Он говорит это почти успокаивающе, как будто пытаясь загладить вину передо мной за то, что нам придется угнать еще одну машину. Еще одну. Но, честно говоря, в этот момент, после того, как я увидела, как один из братьев Ивана погибает у меня на глазах, угон машины кажется менее ужасным, чем поначалу.
Я киваю, все еще не доверяя себе, чтобы заговорить, все еще слишком уставшая, чтобы думать, что сказать. Когда закат гаснет и небо начинает темнеть, Иван съезжает с шоссе, следуя по боковой дороге к другому маленькому городку.
Он останавливается на стоянке подержанных автомобилей, очень похожей на ту, с которой мы угнали первую машину, тускло освещенную и безлюдную в поздний час. Я чувствую стеснение в груди, когда Иван разворачивает машину, скрываясь от дороги, его взгляд быстро окидывает взглядом ряд машин, припаркованных в задней части стоянки.
В первый раз, когда он это сделал, я была напугана и шокирована. Теперь я просто чувствую себя оцепеневшей, наблюдая, как он умело меняет номера на Форде Бронко и Хонде Цивик, двигаясь в резком темпе и оглядываясь через плечо, высматривая кого-нибудь еще.
Теперь я тоже знаю эту рутину. Я сажусь на водительское сиденье Субару, в которой мы ехали, пока Иван заводит «Бронко», думая о списке преступлений, которые Брэдли с радостью перечислит мне, если нас поймают. Угон автомобиля. Соучастие в убийстве. Соучастие в угоне автомобиля. Опять угон автомобиля. Начнет угрожать, заставляя меня говорить и делать, то что он хочет, чтобы избежать тюремного срока, то, на что я понятия не имею, как отреагирую, потому что до недавнего времени мне и в самых смелых мечтах не приходило, что мне придется беспокоиться обо всем этом.
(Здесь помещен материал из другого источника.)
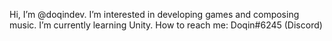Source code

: Hi, I’m @doqindev.
I’m interested in developing games and composing music.
I’m currently learning Unity.
How to reach me: Doqin#6245 (Discord) 

<!---
doqindev/doqindev is a ✨ special ✨ repository because its `README.md` (this file) appears on your GitHub profile.
You can click the Preview link to take a look at your changes.
--->
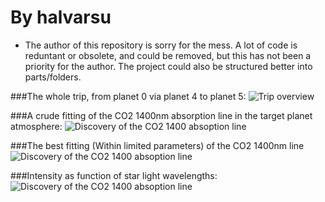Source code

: # By halvarsu



- The author of this repository is sorry for the mess. A lot of code is
  reduntant or obsolete, and could be removed, but this has not been a
priority for the author. The project could also be structured better into
parts/folders.

###The whole trip, from planet 0 via planet 4 to planet 5:
![Trip overview](https://github.com/halvarsu/SolarSystemAST1100/blob/master/figure/The_trip.png)

###A crude fitting of the CO2 1400nm absorption line in the target planet atmosphere:
![Discovery of the CO2 1400 absoption line](https://github.com/halvarsu/SolarSystemAST1100/blob/master/figure/Adaption.png)

###The best fitting (Within limited parameters) of the CO2 1400nm line
![Discovery of the CO2 1400 absoption line](https://github.com/halvarsu/SolarSystemAST1100/blob/master/figure/CO2_1400.png)

###Intensity as function of star light wavelengths:
![Discovery of the CO2 1400 absoption line](https://github.com/halvarsu/SolarSystemAST1100/blob/master/figure/wavelength_plot.png)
Я следую за Иваном из города, пока мы не проезжаем последний светофор, и дорога снова не темнеет. Он везет меня по нескольким боковым дорогам, в район, где нет ничего, кроме пустующей собственности, и сворачивает с дороги, проезжая через поле до рощи деревьев.
Когда я останавливаюсь прямо за ним, каждый мускул протестует против подпрыгивания машины на протяжении всего пути, он выходит из «Бронко» и идет к водительской стороне машины, которую я веду. Он открывает дверь, жестом приглашая меня выскользнуть.
— Я собираюсь протереть ее. — Говорит он. — Избавлюсь от любых отпечатков пальцев. Затем мы снова отправимся в путь.
Я устало киваю, выпрыгиваю из машины и неловко иду к другой. Я закрываю глаза, ожидая возвращения Ивана, и прежде чем я это осознаю, я крепко засыпаю.